I need help finding an explicit formula for the determinant of a $10\times10$ matrix below
$$A=\begin{bmatrix} a & 1 & & & & \vdots\\ 1 & a & 1 & & & \vdots\\ & 1 & a & 1 & & \vdots\\ & & 1 & a & 1 & \vdots\\ & & & 1 & \ddots & 1\\ \cdots & \cdots & \cdots & \cdots & 2 &a \end{bmatrix}$$
My attempt:
I observed that
$$A=\underbrace{\begin{bmatrix} a & 1 & & & & \vdots\\ 1 & a & 1 & & & \vdots\\ & 1 & a & 1 & & \vdots\\ & & 1 & a & 1 & \vdots\\ & & & 1 & \ddots & 1\\ \cdots & \cdots & \cdots & \cdots & 1 &a \end{bmatrix}}_{B}+\underbrace{\begin{bmatrix} 0 & 0 & & & & \vdots\\ 0 & 0 & 0 & & & \vdots\\ & 0 & 0 & 0 & & \vdots\\ & & 0 & 0 & 0 & \vdots\\ & & & 0 & \ddots & 0\\ \cdots & \cdots & \cdots & \cdots & 1 & 0 \end{bmatrix}}_{C}$$
The formula for $\det B$ is already known in this question and $\det C=0$.

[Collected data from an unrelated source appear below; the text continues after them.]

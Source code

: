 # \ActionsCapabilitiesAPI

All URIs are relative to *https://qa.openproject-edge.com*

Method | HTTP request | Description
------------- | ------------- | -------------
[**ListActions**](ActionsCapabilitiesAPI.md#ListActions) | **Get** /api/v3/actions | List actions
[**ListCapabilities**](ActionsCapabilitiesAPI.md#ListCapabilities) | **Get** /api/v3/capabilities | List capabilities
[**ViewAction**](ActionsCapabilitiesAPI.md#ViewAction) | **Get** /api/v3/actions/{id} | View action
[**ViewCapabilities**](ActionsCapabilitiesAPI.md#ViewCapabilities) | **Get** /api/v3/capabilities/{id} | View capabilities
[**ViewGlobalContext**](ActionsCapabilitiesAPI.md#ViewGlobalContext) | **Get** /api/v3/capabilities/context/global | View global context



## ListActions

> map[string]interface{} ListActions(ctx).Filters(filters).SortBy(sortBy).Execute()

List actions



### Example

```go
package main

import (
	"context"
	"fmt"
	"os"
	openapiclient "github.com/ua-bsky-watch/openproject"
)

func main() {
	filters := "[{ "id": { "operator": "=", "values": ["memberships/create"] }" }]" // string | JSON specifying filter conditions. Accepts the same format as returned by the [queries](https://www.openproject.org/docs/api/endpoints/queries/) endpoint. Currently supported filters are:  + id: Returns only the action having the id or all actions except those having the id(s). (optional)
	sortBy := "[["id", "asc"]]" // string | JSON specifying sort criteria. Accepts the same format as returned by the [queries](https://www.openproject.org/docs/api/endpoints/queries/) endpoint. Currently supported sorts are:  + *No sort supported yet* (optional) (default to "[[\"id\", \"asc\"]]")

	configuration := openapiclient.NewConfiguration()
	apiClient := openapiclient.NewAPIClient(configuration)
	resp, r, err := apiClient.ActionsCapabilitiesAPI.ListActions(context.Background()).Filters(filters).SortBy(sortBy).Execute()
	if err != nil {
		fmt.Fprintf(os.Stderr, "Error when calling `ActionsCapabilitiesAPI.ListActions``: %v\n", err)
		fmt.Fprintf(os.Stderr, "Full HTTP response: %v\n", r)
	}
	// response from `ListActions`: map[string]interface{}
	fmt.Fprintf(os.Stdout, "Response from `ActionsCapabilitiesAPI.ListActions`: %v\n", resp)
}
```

I can use the formula from this answer:
$$\det A=\det B\left(1+\sum_{k=1}^{n-1}C_{i_{k+1}}{}^{[i_{k+1}}\cdots C_{i_n}{}^{i_n]}\right)$$
Now my problem is that I am not sure how to unpack the weird symbols in the sum. I am not entirely familiar with tensor language used in the linked answer. So what is the explicit formula for the summation?